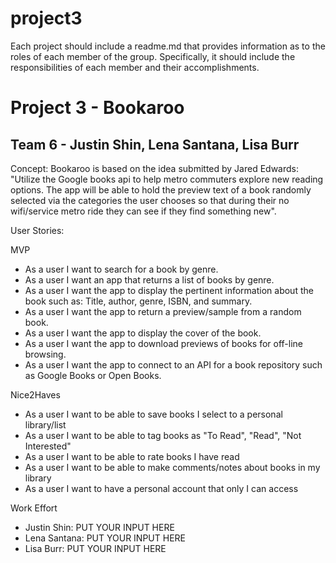 # project3

Each project should include a readme.md that provides information as to the roles of each member of the group. Specifically, it should include the responsibilities of each member and their accomplishments.

<h1>Project 3 - Bookaroo</h1>
<h2>Team 6 - Justin Shin, Lena Santana, Lisa Burr</h2>

<p>Concept: Bookaroo is based on the idea submitted by Jared Edwards: "Utilize the Google books api to help metro commuters explore new reading options. The app will be able to hold the preview text of a book randomly selected via the categories the user chooses so that during their no wifi/service metro ride they can see if they find something new".</p>

<p>User Stories:</p>

MVP
<ul>
  <li>As a user I want to search for a book by genre.</li>
  <li>As a user I want an app that returns a list of books by genre.</li>
  <li>As a user I want the app to display the pertinent information about the book such as: Title, author, genre, ISBN, and summary.</li>
  <li>As a user I want the app to return a preview/sample from a random book.</li>
  <li>As a user I want the app to display the cover of the book.</li>
  <li>As a user I want the app to download previews of books for off-line browsing.</li>
  <li>As a user I want the app to connect to an API for a book repository such as Google Books or Open Books.</li>
</ul>

Nice2Haves
<ul>
  <li>As a user I want to be able to save books I select to a personal library/list</li>
  <li>As a user I want to be able to tag books as "To Read", "Read", "Not Interested"</li>
  <li>As a user I want to be able to rate books I have read</li>
  <li>As a user I want to be able to make comments/notes about books in my library</li>
  <li>As a user I want to have a personal account that only I can access</li>
</ul>

Work Effort
<ul>
  <li>Justin Shin: PUT YOUR INPUT HERE</li>
  <li>Lena Santana: PUT YOUR INPUT HERE</li>
  <li>Lisa Burr: PUT YOUR INPUT HERE</li>
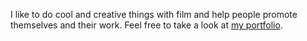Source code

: I like to do cool and creative things with film and help people
promote themselves and their work. Feel free to take a look at
[my portfolio](#portfolio).
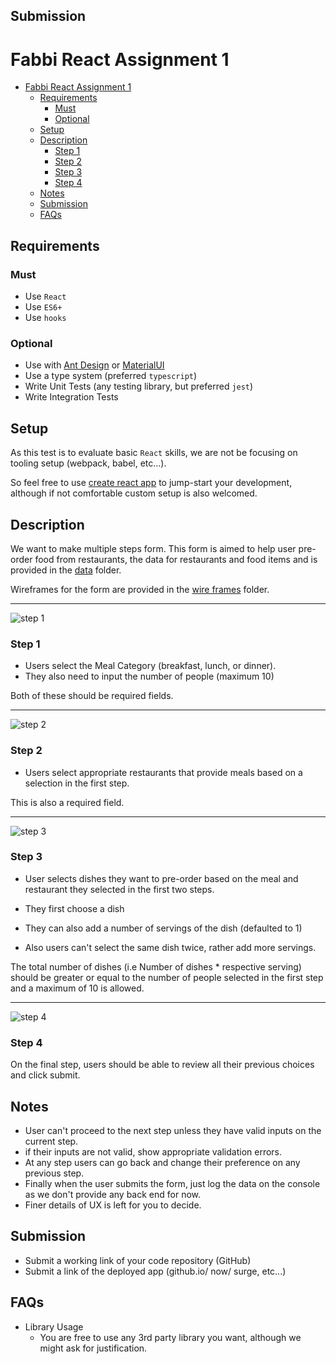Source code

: ## Submission

# Fabbi React Assignment 1

<!-- toc -->

-   [Fabbi React Assignment 1](#fabbi-react-assignment-1)
    -   [Requirements](#requirements)
        -   [Must](#must)
        -   [Optional](#optional)
    -   [Setup](#setup)
    -   [Description](#description)
        -   [Step 1](#step-1)
        -   [Step 2](#step-2)
        -   [Step 3](#step-3)
        -   [Step 4](#step-4)
    -   [Notes](#notes)
    -   [Submission](#submission)
    -   [FAQs](#faqs)

<!-- tocstop -->

## Requirements

### Must

-   Use `React`
-   Use `ES6+`
-   Use `hooks`

### Optional

-   Use with [Ant Design](https://ant.design/) or [MaterialUI](https://material-ui.com/)
-   Use a type system (preferred `typescript`)
-   Write Unit Tests (any testing library, but preferred `jest`)
-   Write Integration Tests

## Setup

As this test is to evaluate basic `React` skills, we are not be focusing on tooling setup (webpack, babel, etc...).

So feel free to use [create react app](https://github.com/facebookincubator/create-react-app) to jump-start your development, although if not comfortable custom setup is also welcomed.

## Description

We want to make multiple steps form. This form is aimed to help user pre-order food from restaurants, the data for restaurants and food items and is provided in the [data](./data) folder.

Wireframes for the form are provided in the [wire frames](./wireframes) folder.

---

![step 1](./wireframes/Step%201.png 'step 1')

### Step 1

-   Users select the Meal Category (breakfast, lunch, or dinner).
-   They also need to input the number of people (maximum 10)

Both of these should be required fields.

---

![step 2](./wireframes/Step%202.png 'step 2')

### Step 2

-   Users select appropriate restaurants that provide meals based on a selection in the first step.

This is also a required field.

---

![step 3](./wireframes/Step%203.png 'step 3')

### Step 3

-   User selects dishes they want to pre-order based on the meal and restaurant they selected in the first two steps.

-   They first choose a dish
-   They can also add a number of servings of the dish (defaulted to 1)
-   Also users can't select the same dish twice, rather add more servings.

The total number of dishes (i.e Number of dishes \* respective serving) should be greater or equal to the number of people selected in the first step and a maximum of 10 is allowed.

---

![step 4](./wireframes/Step%204.png 'step 4')

### Step 4

On the final step, users should be able to review all their previous choices
and click submit.

## Notes

-   User can't proceed to the next step unless they have valid inputs on the current step.
-   if their inputs are not valid, show appropriate validation errors.
-   At any step users can go back and change their preference on any previous step.
-   Finally when the user submits the form, just log the data on the console as we don't provide any back end for now.
-   Finer details of UX is left for you to decide.

## Submission

-   Submit a working link of your code repository (GitHub)
-   Submit a link of the deployed app (github.io/ now/ surge, etc...)

## FAQs

-   Library Usage
    -   You are free to use any 3rd party library you want, although we might ask for justification.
────────────────
:: Problem statement ::
Count every line of the material above that includes "make", giving the total without any other words.

:: Reply to the task ::
2